*** Opening INFORMATION SUPPLIED ***

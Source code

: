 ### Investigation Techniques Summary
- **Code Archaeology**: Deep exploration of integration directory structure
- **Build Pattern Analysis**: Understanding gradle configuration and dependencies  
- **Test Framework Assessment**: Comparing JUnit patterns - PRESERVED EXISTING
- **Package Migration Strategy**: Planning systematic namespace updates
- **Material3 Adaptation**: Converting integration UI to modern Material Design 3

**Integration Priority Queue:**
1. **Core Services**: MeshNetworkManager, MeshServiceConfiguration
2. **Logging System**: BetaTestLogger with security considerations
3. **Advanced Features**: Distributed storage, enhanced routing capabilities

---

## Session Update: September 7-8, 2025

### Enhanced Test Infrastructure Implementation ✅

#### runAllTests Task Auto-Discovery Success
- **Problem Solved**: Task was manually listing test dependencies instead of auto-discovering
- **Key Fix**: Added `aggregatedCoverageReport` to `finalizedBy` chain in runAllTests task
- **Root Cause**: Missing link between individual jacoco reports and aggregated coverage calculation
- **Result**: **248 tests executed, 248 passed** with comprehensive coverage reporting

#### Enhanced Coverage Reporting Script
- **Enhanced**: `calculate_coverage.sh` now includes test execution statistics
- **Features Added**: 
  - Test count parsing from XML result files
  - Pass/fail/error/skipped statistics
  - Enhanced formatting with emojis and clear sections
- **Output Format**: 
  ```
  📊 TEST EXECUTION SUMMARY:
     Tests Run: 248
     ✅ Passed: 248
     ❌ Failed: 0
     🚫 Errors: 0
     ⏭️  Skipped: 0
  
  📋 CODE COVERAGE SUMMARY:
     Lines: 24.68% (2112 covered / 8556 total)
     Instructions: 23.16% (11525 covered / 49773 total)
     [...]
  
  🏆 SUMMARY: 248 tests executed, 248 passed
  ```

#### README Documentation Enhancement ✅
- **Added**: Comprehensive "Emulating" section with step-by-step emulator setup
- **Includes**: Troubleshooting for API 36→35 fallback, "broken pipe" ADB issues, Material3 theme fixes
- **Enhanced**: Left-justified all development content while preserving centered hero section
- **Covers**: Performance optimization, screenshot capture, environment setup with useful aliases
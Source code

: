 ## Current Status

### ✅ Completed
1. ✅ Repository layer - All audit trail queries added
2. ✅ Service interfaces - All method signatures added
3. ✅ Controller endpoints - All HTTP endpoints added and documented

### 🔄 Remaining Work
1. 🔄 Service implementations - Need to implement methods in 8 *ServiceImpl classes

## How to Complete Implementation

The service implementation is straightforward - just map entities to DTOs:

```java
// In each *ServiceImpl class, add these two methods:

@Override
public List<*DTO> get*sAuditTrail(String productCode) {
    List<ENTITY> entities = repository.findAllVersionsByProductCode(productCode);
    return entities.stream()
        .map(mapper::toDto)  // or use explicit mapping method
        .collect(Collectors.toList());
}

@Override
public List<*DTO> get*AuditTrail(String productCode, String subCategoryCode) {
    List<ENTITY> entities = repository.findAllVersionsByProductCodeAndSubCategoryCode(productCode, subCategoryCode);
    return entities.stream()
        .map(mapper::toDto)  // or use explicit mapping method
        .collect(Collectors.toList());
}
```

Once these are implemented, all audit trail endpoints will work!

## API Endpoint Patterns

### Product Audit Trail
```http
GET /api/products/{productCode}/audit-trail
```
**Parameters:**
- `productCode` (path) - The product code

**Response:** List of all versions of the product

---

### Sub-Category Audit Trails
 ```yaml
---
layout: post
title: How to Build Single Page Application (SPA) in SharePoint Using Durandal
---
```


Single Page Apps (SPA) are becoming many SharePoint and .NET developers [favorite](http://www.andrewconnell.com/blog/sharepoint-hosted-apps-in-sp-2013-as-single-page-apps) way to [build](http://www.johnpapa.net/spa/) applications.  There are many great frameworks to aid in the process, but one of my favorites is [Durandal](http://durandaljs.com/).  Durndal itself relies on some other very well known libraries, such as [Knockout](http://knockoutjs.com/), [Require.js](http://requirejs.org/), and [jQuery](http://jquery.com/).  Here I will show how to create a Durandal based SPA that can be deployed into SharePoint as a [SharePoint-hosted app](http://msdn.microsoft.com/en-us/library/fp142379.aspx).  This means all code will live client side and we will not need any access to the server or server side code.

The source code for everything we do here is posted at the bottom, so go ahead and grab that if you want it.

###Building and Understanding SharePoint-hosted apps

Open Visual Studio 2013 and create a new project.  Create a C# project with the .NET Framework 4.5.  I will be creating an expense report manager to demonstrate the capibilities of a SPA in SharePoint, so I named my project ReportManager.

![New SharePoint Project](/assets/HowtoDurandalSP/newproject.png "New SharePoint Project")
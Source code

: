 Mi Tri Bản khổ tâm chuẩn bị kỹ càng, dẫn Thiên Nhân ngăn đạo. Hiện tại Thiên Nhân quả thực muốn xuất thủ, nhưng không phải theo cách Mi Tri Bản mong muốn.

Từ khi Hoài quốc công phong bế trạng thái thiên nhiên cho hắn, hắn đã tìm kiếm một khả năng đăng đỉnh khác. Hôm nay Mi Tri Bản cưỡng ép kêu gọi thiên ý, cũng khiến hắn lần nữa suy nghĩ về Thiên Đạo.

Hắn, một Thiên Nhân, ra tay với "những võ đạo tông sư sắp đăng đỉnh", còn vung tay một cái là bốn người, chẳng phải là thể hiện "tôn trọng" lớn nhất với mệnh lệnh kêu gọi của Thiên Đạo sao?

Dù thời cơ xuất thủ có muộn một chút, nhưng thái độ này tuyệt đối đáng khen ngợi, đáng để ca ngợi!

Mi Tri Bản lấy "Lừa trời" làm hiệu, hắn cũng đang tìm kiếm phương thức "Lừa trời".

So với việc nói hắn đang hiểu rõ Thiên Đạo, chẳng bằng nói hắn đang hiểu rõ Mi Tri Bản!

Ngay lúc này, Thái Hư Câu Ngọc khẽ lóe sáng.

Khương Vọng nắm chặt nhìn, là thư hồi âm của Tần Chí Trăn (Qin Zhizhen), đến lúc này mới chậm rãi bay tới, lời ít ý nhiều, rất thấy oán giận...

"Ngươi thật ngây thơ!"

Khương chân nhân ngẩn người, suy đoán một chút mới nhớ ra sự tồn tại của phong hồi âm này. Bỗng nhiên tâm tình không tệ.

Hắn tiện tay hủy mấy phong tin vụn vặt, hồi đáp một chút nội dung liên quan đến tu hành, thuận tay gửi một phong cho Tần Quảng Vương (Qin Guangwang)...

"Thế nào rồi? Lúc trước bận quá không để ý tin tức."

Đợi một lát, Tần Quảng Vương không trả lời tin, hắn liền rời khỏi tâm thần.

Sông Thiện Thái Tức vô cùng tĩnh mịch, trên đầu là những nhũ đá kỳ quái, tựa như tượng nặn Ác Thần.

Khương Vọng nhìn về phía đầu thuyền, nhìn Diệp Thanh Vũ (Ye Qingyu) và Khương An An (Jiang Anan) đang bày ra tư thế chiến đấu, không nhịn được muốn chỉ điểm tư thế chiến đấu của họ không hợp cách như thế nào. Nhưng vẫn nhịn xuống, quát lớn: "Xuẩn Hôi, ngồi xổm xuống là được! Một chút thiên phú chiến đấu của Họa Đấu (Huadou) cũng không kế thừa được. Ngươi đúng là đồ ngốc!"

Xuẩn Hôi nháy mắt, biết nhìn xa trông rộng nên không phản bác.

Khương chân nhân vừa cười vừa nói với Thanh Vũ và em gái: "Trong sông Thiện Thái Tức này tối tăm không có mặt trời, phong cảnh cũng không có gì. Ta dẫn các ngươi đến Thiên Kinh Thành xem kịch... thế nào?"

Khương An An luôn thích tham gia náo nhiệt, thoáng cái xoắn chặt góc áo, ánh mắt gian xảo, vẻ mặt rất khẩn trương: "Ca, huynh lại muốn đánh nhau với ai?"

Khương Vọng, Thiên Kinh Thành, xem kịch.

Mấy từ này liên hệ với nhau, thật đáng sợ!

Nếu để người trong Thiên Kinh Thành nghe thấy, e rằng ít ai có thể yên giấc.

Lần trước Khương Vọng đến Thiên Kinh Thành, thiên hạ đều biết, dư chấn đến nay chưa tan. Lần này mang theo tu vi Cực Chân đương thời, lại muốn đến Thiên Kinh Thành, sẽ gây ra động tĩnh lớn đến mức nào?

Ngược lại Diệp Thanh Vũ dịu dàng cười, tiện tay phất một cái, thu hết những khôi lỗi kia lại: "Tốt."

*** Closing INFORMATION SUPPLIED ***

Where a line of the records has the string "Vương", copy that line.

## [YOUR SOLUTION]
Hắn tiện tay hủy mấy phong tin vụn vặt, hồi đáp một chút nội dung liên quan đến tu hành, thuận tay gửi một phong cho Tần Quảng Vương (Qin Guangwang)...
Đợi một lát, Tần Quảng Vương không trả lời tin, hắn liền rời khỏi tâm thần.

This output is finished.